An asset that no longer has the same obvious upside price appeal it once did a few months ago.

Given the release of the US May CPI, we can quickly eliminate any connection to “inflation”, more specifically reflation (the “strong” and “resilient” economy). It’s a bit more ambiguous where it comes to rates, but we’ve already examined the curves for evidence on that factor.

I had been expected precious metals weren’t done with their “volatility.” Even so, falling prices are indicating something potentially significant.


Dropping fast

As I type, gold is trading below $4040 per ounce, having crashed by 5.3% today alone. That’s the lowest since November 7, representing a painful 25% fall from its record high in January. This isn’t a surprise since the yellow metal was due for an honest-to-goodness correction which it hasn’t suffered in a few years.

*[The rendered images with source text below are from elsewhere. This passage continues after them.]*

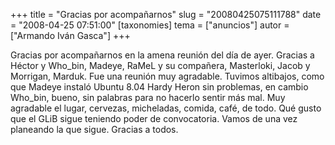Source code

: +++
title = "Gracias por acompañarnos"
slug = "20080425075111788"
date = "2008-04-25 07:51:00"
[taxonomies]
tema = ["anuncios"]
autor = ["Armando Iván Gasca"]
+++

Gracias por acompañarnos en la amena reunión del día de ayer. Gracias a
Héctor y Who_bin, Madeye, RaMeL y su compañera, Masterloki, Jacob y
Morrigan, Marduk. Fue una reunión muy agradable. Tuvimos altibajos, como
que Madeye instaló Ubuntu 8.04 Hardy Heron sin problemas, en cambio
Who_bin, bueno, sin palabras para no hacerlo sentir más mal. Muy
agradable el lugar, cervezas, micheladas, comida, café, de todo. Qué
gusto que el GLiB sigue teniendo poder de convocatoria. Vamos de una vez
planeando la que sigue. Gracias a todos.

Having soared as far and as fast as it had last year and to start 2026, the downside case was as strong as it was multifaceted.

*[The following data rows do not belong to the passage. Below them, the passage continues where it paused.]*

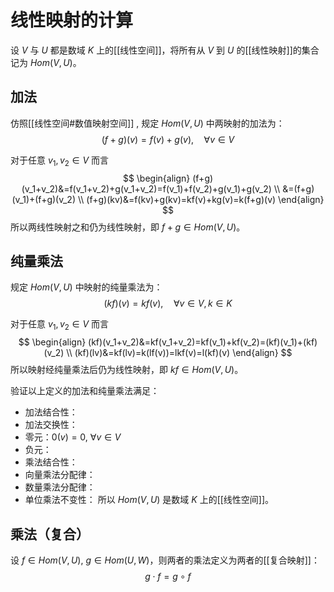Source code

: # 线性映射的计算

设 $V$ 与 $U$ 都是数域 $K$ 上的[[线性空间]]，将所有从 $V$ 到 $U$ 的[[线性映射]]的集合记为 $Hom(V,U)$。

## 加法

仿照[[线性空间#数值映射空间]] , 规定 $Hom(V,U)$ 中两映射的加法为：
$$ (f+g)(v)=f(v)+g(v) ,\quad \forall v \in V $$

对于任意 $v_1,v_2 \in V$ 而言
$$ \begin{align}
(f+g)(v_1+v_2)&=f(v_1+v_2)+g(v_1+v_2)=f(v_1)+f(v_2)+g(v_1)+g(v_2) \\
&=(f+g)(v_1)+(f+g)(v_2) \\
(f+g)(kv)&=f(kv)+g(kv)=kf(v)+kg(v)=k(f+g)(v)
\end{align} $$
所以两线性映射之和仍为线性映射，即 $f+g \in Hom(V,U)$。

## 纯量乘法

规定 $Hom(V,U)$ 中映射的纯量乘法为：
$$ (kf)(v)=kf(v) ,\quad \forall v \in V,k \in K $$

对于任意 $v_1,v_2 \in V$ 而言$$ \begin{align}
(kf)(v_1+v_2)&=kf(v_1+v_2)=kf(v_1)+kf(v_2)=(kf)(v_1)+(kf)(v_2) \\
(kf)(lv)&=kf(lv)=k(lf(v))=lkf(v)=l(kf)(v)
\end{align} $$ 所以映射经纯量乘法后仍为线性映射，即 $kf \in Hom(V,U)$。

验证以上定义的加法和纯量乘法满足：
+ 加法结合性：
+ 加法交换性：
+ 零元：$0(v)=0 ,\ \forall v \in V$
+ 负元：
+ 乘法结合性：
+ 向量乘法分配律：
+ 数量乘法分配律：
+ 单位乘法不变性：
所以 $Hom(V,U)$ 是数域 $K$ 上的[[线性空间]]。

## 乘法（复合）

设 $f \in Hom(V,U),\ g \in Hom(U,W)$，则两者的乘法定义为两者的[[复合映射]]：
$$ g \cdot f = g \circ f $$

The crazy in silver didn’t help; talk about too far too fast and for the wrong reasons. I still believe that silver has a tremendous downside to its price (more in a minute), but the manner in which it comes about is just as important as how far down it could slide. Right now, silver is at $61.43, a nearly 6% daily drop and almost half off its all-time high.

Sticking with gold, this isn’t the first big-time crash over the last several months. Between March 17 and 26, bullion took a 12% hit. At the time, I wrote how much that looked like liquidations driven by what was then an emerging dollar shock triggered by an energy shock right then truly getting serious. So, the drop in gold was obscured by the initial arrival of the “inflation” narrative feeding rate hiking frenzy.

Later on, various governments and authorities would confirm they had liquidated gold to help address the dollar part of the shock, led by Turkey. Even the National Bank of Poland, one of the biggest official buyers the past few years, at the time indicated it might have to dispose of some of its accumulated holdings.

The current downturn is just shy of a 10% drop in only a few days, very similar to mid-March. While mainstream sources see Fed and KC Jeff, to me that’s much more like the prior example related to forced liquidations created by a growing dollar funding problem.

For silver, the damage is much worse, down roughly 17% currently from last Thursday. The downdraft in gold is one key catalyst for it, but also the higher beta because of how overdone the previous rally (parabolic surge) had been. Holders have been on edge ever since even when it looked like silver might rally again (which always happens) knowing there was a lot of that supply squeeze still needing to be addressed.

Despite the AI bubble and demand from industrial sources, last year’s enormous supply-driven jump greatly overstated the “reflationary” conditions in the real economy. In other words, there wasn’t nearly as much fundamental value in $100+ silver as had been said at the time or for the several months afterward. Tech buildout or not, there was no justification for silver being priced at those levels let alone the $200 people were convinced was coming next thanks to “robust” economic potential.

From the precious metals perspective, silver remained significantly overextended compared to gold. The gold-to-silver ratio had crashed to just 46, which straight away proved the surge had gone long past any sane price scheme. Since the trough in late January, the ratio never retraced more than partway back to more fundamental amounts, bouncing around between 55 and 65.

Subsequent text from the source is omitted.